Kuroh is about to kill him, but the sight of him shielding Neko stays his hand once more, as does Kukuri remembering Shiro was with her less than an hour after the crime, satisfying Kuroh. Shiro goes home, finds bloody clothes in his closet, and has flashes of the murder of Totsuka Tatara he may have committed after all. Yata and Kumamoto pay a visit to Shiro’s school, while SCEPTER 4 has also gotten a fix on him.

Having someone try to kill you every day is exhausting.

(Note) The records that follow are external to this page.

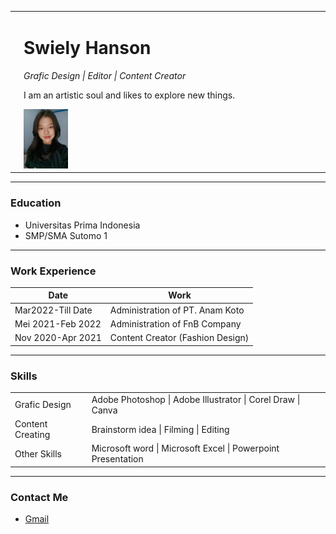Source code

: <html>

<head>
<meta charset="utf-8">
<title>WEB CV</title>
</head>
<body>
<table cellspacing="20px">

<tr>
<td></td>
<td><h1>Swiely Hanson</h1>
<p>
<em>Grafic Design | Editor | Content Creator</em>
</p>
<p>
I am an artistic soul and likes to explore new things.
</p>
<img width="15%" height="25%" src="image1.jpeg"></tr>
</td>
</tr>
</table>
<hr>
<h3>Education</h3>
<ul>
<li>Universitas Prima Indonesia</li>
<li>SMP/SMA Sutomo 1</li>
</ul>
<hr>
<h3>Work Experience</h3>
<table cellspacing="10px">
<thead>
<tr>
<th>Date</th>
<th>Work</th>
</tr>
</thead>
<tbody>
<tr>
<td>Mar2022-Till Date</td>
<td>Administration of PT. Anam Koto</td>
</tr>
<tr>
<td>Mei 2021-Feb 2022</td>
<td>Administration of FnB Company</td>
</tr>
<tr>
<td>Nov 2020-Apr 2021</td>
<td>Content Creator (Fashion Design)</td>
</tr>
</tbody>
</table>

</ul>
<hr>
<h3>Skills</h3>
<table cellspacing="10px">
<tr>
<td>Grafic Design</td>
<td>Adobe Photoshop | Adobe Illustrator | Corel Draw | Canva</td>
</tr>
<tr>
<td>Content Creating</td>
<td>Brainstorm idea | Filming | Editing</td>
</tr>
<tr>
<td>Other Skills</td>
<td>Microsoft word | Microsoft Excel | Powerpoint Presentation </td>
</tr>
</table>
<hr />
<H3>Contact Me</H3>
<ul>

<li><a href="swielyhansonn@gmail.com.com">Gmail</a></li>
</ul>
</body>
</html>
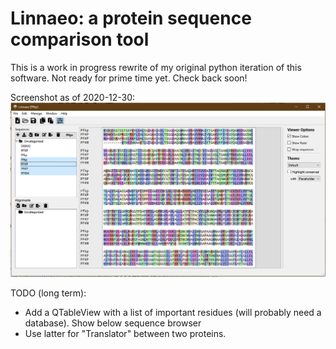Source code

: # Linnaeo: a protein sequence comparison tool

This is a work in progress rewrite of my original python iteration of this software. Not ready for prime time yet. Check back soon!
 
 Screenshot as of 2020-12-30:
 ![](resources/images/example_2020-12-30.png?raw=true "Screenshot")
 
 TODO (long term): 
  * Add a QTableView with a list of important residues (will probably need a database). Show below sequence browser
  * Use latter for "Translator" between two proteins. 
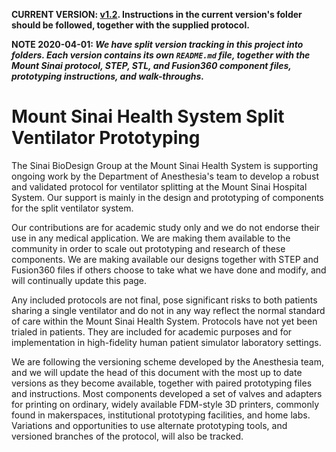 **CURRENT VERSION: [v1.2](https://github.com/acoastalfog/sinai-ventilator-components/blob/master/v1.2). Instructions in the current version's folder should be followed, together with the supplied protocol.**

**NOTE 2020-04-01: *We have split version tracking in this project into folders. Each version contains its own `README.md` file, together with the Mount Sinai protocol, STEP, STL, and Fusion360 component files, prototyping instructions, and walk-throughs.***

# Mount Sinai Health System Split Ventilator Prototyping
The Sinai BioDesign Group at the Mount Sinai Health System is supporting ongoing work by the Department of Anesthesia's team to develop a robust and validated protocol for ventilator splitting at the Mount Sinai Hospital System. Our support is mainly in the design and prototyping of components for the split ventilator system.

Our contributions are for academic study only and we do not endorse their use in any medical application. We are making them available to the community in order to scale out prototyping and research of these components. We are making available our designs together with STEP and Fusion360 files if others choose to take what we have done and modify, and will continually update this page.

Any included protocols are not final, pose significant risks to both patients sharing a single ventilator and do not in any way reflect the normal standard of care within the Mount Sinai Health System. Protocols have not yet been trialed in patients. They are included for academic purposes and for implementation in high-fidelity human patient simulator laboratory settings.

We are following the versioning scheme developed by the Anesthesia team, and we will update the head of this document with the most up to date versions as they become available, together with paired prototyping files and instructions. Most components developed a set of valves and adapters for printing on ordinary, widely available FDM-style 3D printers, commonly found in makerspaces, institutional prototyping facilities, and home labs. Variations and opportunities to use alternate prototyping tools, and versioned branches of the protocol, will also be tracked.
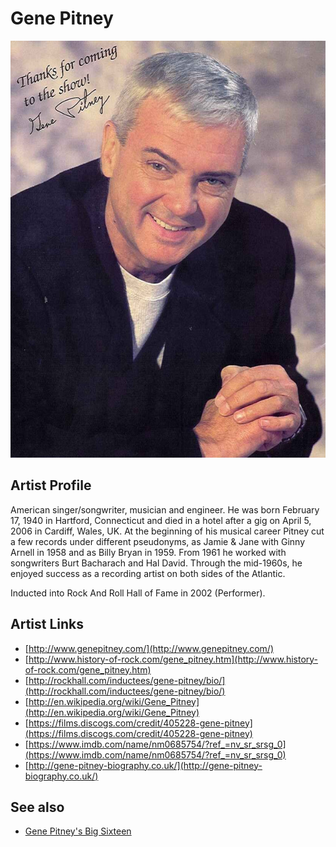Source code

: # Gene Pitney

![](../../assets/artists/Gene_Pitney.png)

## Artist Profile

American singer/songwriter, musician and engineer. He was born February 17, 1940 in Hartford, Connecticut and died in a hotel after a gig on April 5, 2006 in Cardiff, Wales, UK. At the beginning of his musical career Pitney cut a few records under different pseudonyms, as Jamie & Jane with Ginny Arnell in 1958 and as Billy Bryan in 1959. From 1961 he worked with songwriters Burt Bacharach and Hal David. Through the mid-1960s, he enjoyed success as a recording artist on both sides of the Atlantic.

Inducted into Rock And Roll Hall of Fame in 2002 (Performer).

## Artist Links

- [http://www.genepitney.com/](http://www.genepitney.com/)
- [http://www.history-of-rock.com/gene_pitney.htm](http://www.history-of-rock.com/gene_pitney.htm)
- [http://rockhall.com/inductees/gene-pitney/bio/](http://rockhall.com/inductees/gene-pitney/bio/)
- [http://en.wikipedia.org/wiki/Gene_Pitney](http://en.wikipedia.org/wiki/Gene_Pitney)
- [https://films.discogs.com/credit/405228-gene-pitney](https://films.discogs.com/credit/405228-gene-pitney)
- [https://www.imdb.com/name/nm0685754/?ref_=nv_sr_srsg_0](https://www.imdb.com/name/nm0685754/?ref_=nv_sr_srsg_0)
- [http://gene-pitney-biography.co.uk/](http://gene-pitney-biography.co.uk/)


## See also

- [Gene Pitney's Big Sixteen](Gene_Pitneys_Big_Sixteen.md)
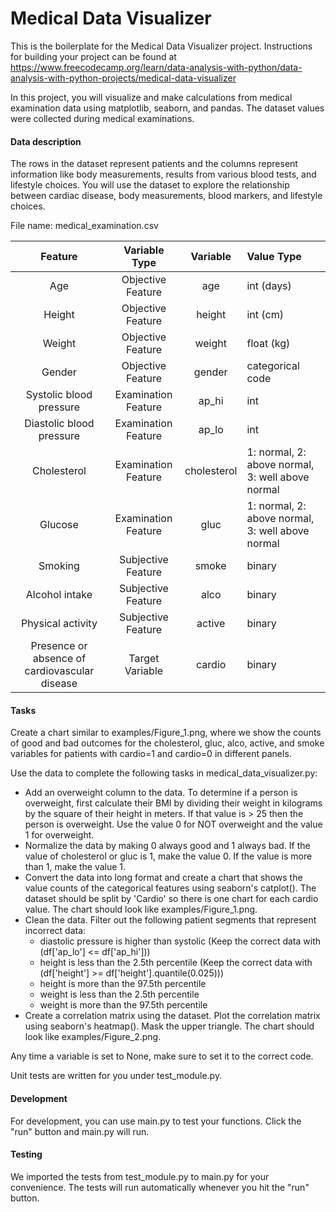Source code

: # Medical Data Visualizer

This is the boilerplate for the Medical Data Visualizer project. Instructions for building your project can be found at https://www.freecodecamp.org/learn/data-analysis-with-python/data-analysis-with-python-projects/medical-data-visualizer

In this project, you will visualize and make calculations from medical examination data using matplotlib, seaborn, and pandas. The dataset values were collected during medical examinations.

#### Data description
The rows in the dataset represent patients and the columns represent information like body measurements, results from various blood tests, and lifestyle choices. You will use the dataset to explore the relationship between cardiac disease, body measurements, blood markers, and lifestyle choices.

File name: medical_examination.csv

| Feature	| Variable Type	| Variable	| Value Type |
|:-------:|:-------------:|:---------:|:----------|
| Age	| Objective Feature	| age	| int (days) |
| Height | Objective Feature | height |	int (cm) |
| Weight | Objective Feature | weight |	float (kg) |
| Gender | Objective Feature | gender |	categorical code |
| Systolic blood pressure |	Examination Feature |	ap_hi |	int |
| Diastolic blood pressure | Examination Feature | ap_lo | int |
| Cholesterol | Examination Feature |	cholesterol |	1: normal, 2: above normal, 3: well above normal |
| Glucose |	Examination Feature | gluc | 1: normal, 2: above normal, 3: well above normal |
| Smoking | Subjective Feature | smoke | binary |
| Alcohol intake | Subjective Feature |	alco | binary |
| Physical activity | Subjective Feature | active |	binary |
| Presence or absence of cardiovascular disease | Target Variable |	cardio | binary |

#### Tasks
Create a chart similar to examples/Figure_1.png, where we show the counts of good and bad outcomes for the cholesterol, gluc, alco, active, and smoke variables for patients with cardio=1 and cardio=0 in different panels.

Use the data to complete the following tasks in medical_data_visualizer.py:

* Add an overweight column to the data. To determine if a person is overweight, first calculate their BMI by dividing their weight in kilograms by the square of their height in meters. If that value is > 25 then the person is overweight. Use the value 0 for NOT overweight and the value 1 for overweight.
* Normalize the data by making 0 always good and 1 always bad. If the value of cholesterol or gluc is 1, make the value 0. If the value is more than 1, make the value 1.
* Convert the data into long format and create a chart that shows the value counts of the categorical features using seaborn's catplot(). The dataset should be split by 'Cardio' so there is one chart for each cardio value. The chart should look like examples/Figure_1.png.
* Clean the data. Filter out the following patient segments that represent incorrect data:
    * diastolic pressure is higher than systolic (Keep the correct data with (df['ap_lo'] <= df['ap_hi']))
    * height is less than the 2.5th percentile (Keep the correct data with (df['height'] >= df['height'].quantile(0.025)))
    * height is more than the 97.5th percentile
    * weight is less than the 2.5th percentile
    * weight is more than the 97.5th percentile
* Create a correlation matrix using the dataset. Plot the correlation matrix using seaborn's heatmap(). Mask the upper triangle. The chart should look like examples/Figure_2.png.

Any time a variable is set to None, make sure to set it to the correct code.

Unit tests are written for you under test_module.py.

#### Development
For development, you can use main.py to test your functions. Click the "run" button and main.py will run.

#### Testing
We imported the tests from test_module.py to main.py for your convenience. The tests will run automatically whenever you hit the "run" button.
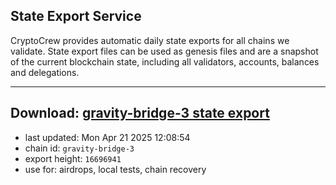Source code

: ## State Export Service
CryptoCrew provides automatic daily state exports for all chains we validate. State export files can be used as genesis files and are a snapshot of the current blockchain state, including all validators, accounts, balances and delegations.

---
**Download: [gravity-bridge-3 state export](https://dl-eu2.ccvalidators.com/SERVICE/gravitybridge/gravity-bridge-3_export_16696941.json)**
---

- last updated: Mon Apr 21 2025 12:08:54
- chain id: `gravity-bridge-3`
- export height: `16696941`
- use for: airdrops, local tests, chain recovery
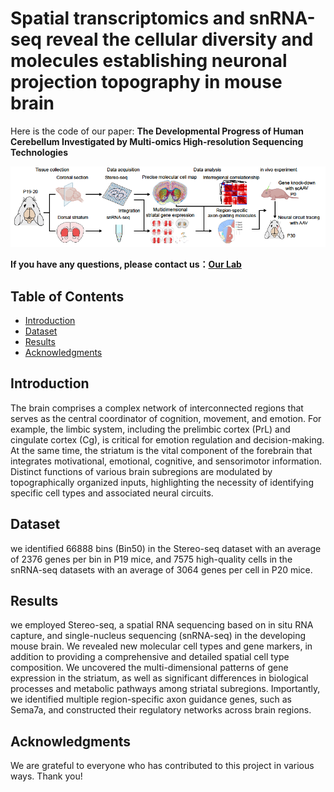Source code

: # Spatial transcriptomics and snRNA-seq reveal the cellular diversity and molecules establishing neuronal projection topography in mouse brain


Here is the code of our paper: **The Developmental Progress of Human Cerebellum Investigated by Multi-omics High-resolution Sequencing Technologies**

![breif view of our paper](./picture_0_0.png)


**If you have any questions, please contact us：**[**Our Lab**](http://english.genetics.cas.cn/people/faculty/index_20424.html?json=http://sourcedb.genetics.cas.cn/yw/people/peop/faculty/200907/t20090721_2130952.json)



## Table of Contents
- [Introduction](#introduction)
- [Dataset](#dataset)
- [Results](#results)
- [Acknowledgments](#acknowledgments)

## Introduction

The brain comprises a complex network of interconnected regions that serves as the central coordinator of cognition, movement, and emotion. For example, the limbic system, including the prelimbic cortex (PrL) and cingulate cortex (Cg), is critical for emotion regulation and decision-making. At the same time, the striatum is the vital component of the forebrain that integrates motivational, emotional, cognitive, and sensorimotor information. Distinct functions of various brain subregions are modulated by topographically organized inputs, highlighting the necessity of identifying specific cell types and associated neural circuits.


## Dataset
we identified 66888 bins (Bin50) in the Stereo-seq dataset with an average of 2376 genes per bin in P19 mice, and 7575 high-quality cells in the snRNA-seq datasets with an average of 3064 genes per cell in P20 mice.


## Results
we employed Stereo-seq, a spatial RNA sequencing based on in situ RNA capture, and single-nucleus sequencing (snRNA-seq) in the developing mouse brain. We revealed new molecular cell types and gene markers, in addition to providing a comprehensive and detailed spatial cell type composition. We uncovered the multi-dimensional patterns of gene expression in the striatum, as well as significant differences in biological processes and metabolic pathways among striatal subregions. Importantly, we identified multiple region-specific axon guidance genes, such as Sema7a, and constructed their regulatory networks across brain regions.


## Acknowledgments
We are grateful to everyone who has contributed to this project in various ways. Thank you!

When he delivers lines like this, there’s something so wholesome and aw-shucks pure about Shiro that you want to believe he’s innocent of killing Totsuka Tatara and becoming the most wanted man in Tokyo. He also isn’t about to let Neko die protecting him, and stands in front of her in a gesture of honor that just happens to move Kuroh. This whole episode Shiro is desperately struggling to find an alibi, because he too cannot believe he did the deed – only to have the evidence stare him in the face in the end.

Could it have been planted? Certainly. Those garbage robots can certainly be programmed to collect as well as deposit anything. And there’s something fishy about Shiro’s flashback being just the video footage from Tatara’s point of view. Shouldn’t he be remembering what happened from his own perspective? This episode stuck with the Othello Duo (Shiro & Kuro), Neko and Kukuri, and did a bang-up job telling a twisting and undulating story and keeping things moving. But the other factions outside the island are primed to strike. Kuroh may have been appeased, he’s just the first of many deadly hurdles.